Morpho-anatomical, physiological and biochemical adaptive responses to saline water of Bougainvillea spectabilis Willd. trained to different canopy shapes

Bougainvillea is widely used as potential ornamental shrub in revegetation and landscaping projects as well as in urban landscape design in Mediterranean areas characterized by saline and sodic soils. The current research aimed at elucidating the morphological, physiological and biochemical changes occurring in Bougainvillea spectabilis ‘Alexandra’ grown under salt stress conditions (1 mM [S1, electrical conductivity EC = 2.0 dS m−1] non-salt control, 40 mM [S40, EC = 6.5 dS m−1] and 80 mM [S80, EC = 11.0 dS m−1] NaCl). The response of plants trained to two canopy shapes (globe [GSh] and pyramid [PSh]) has been compared in order to unravel possible adaptive mechanisms, combining morpho-functional traits at different levels, to cope with saline water. PSh plants under moderate saline water (40 mM NaCl) showed higher leaf dry weight, leaf number and area as well as higher number of flowers per plant than those observed in GSh Bougainvillea plants. Saline water-triggered leaf anatomical changes were also harmonized to physiological adjustments in both canopy shapes in such a way to counteract the reduction in transpiration due to stomatal limitations by adopting traits improving CO2 diffusion in the mesophyll and investing more resources in the assimilatory tissue (e.g. increase in intercellular spaces and incidence of palisade parenchyma over the total mesophyll thickness).
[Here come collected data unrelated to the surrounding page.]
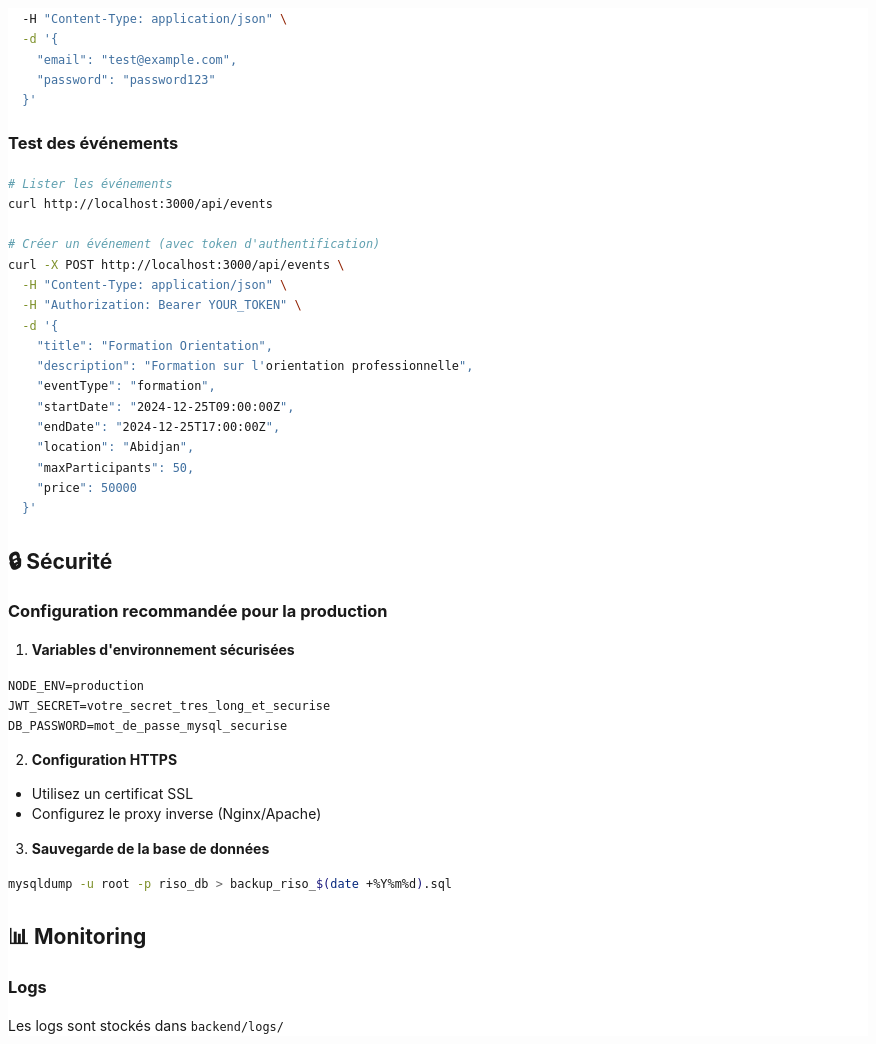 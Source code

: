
 ```bash
  -H "Content-Type: application/json" \
  -d '{
    "email": "test@example.com",
    "password": "password123"
  }'
```

### Test des événements
```bash
# Lister les événements
curl http://localhost:3000/api/events

# Créer un événement (avec token d'authentification)
curl -X POST http://localhost:3000/api/events \
  -H "Content-Type: application/json" \
  -H "Authorization: Bearer YOUR_TOKEN" \
  -d '{
    "title": "Formation Orientation",
    "description": "Formation sur l'orientation professionnelle",
    "eventType": "formation",
    "startDate": "2024-12-25T09:00:00Z",
    "endDate": "2024-12-25T17:00:00Z",
    "location": "Abidjan",
    "maxParticipants": 50,
    "price": 50000
  }'
```

## 🔒 Sécurité

### Configuration recommandée pour la production

1. **Variables d'environnement sécurisées**
```env
NODE_ENV=production
JWT_SECRET=votre_secret_tres_long_et_securise
DB_PASSWORD=mot_de_passe_mysql_securise
```

2. **Configuration HTTPS**
- Utilisez un certificat SSL
- Configurez le proxy inverse (Nginx/Apache)

3. **Sauvegarde de la base de données**
```bash
mysqldump -u root -p riso_db > backup_riso_$(date +%Y%m%d).sql
```

## 📊 Monitoring

### Logs
Les logs sont stockés dans `backend/logs/`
Bougainvillea plants enact many-sided strategies to acclimate to S80 salinity by harmonizing several mechanisms including sodium and chloride inclusion in leaves and their compartmentalization in vacuoles, retention of high levels of potassium in the cytosol to osmotically balance the cytoplasm and other organelles within the vacuole, modulation of leaf functional anatomical traits, in addition to a C2 Kranz mechanism of photosynthesis which allow plants to successfully cope with stress.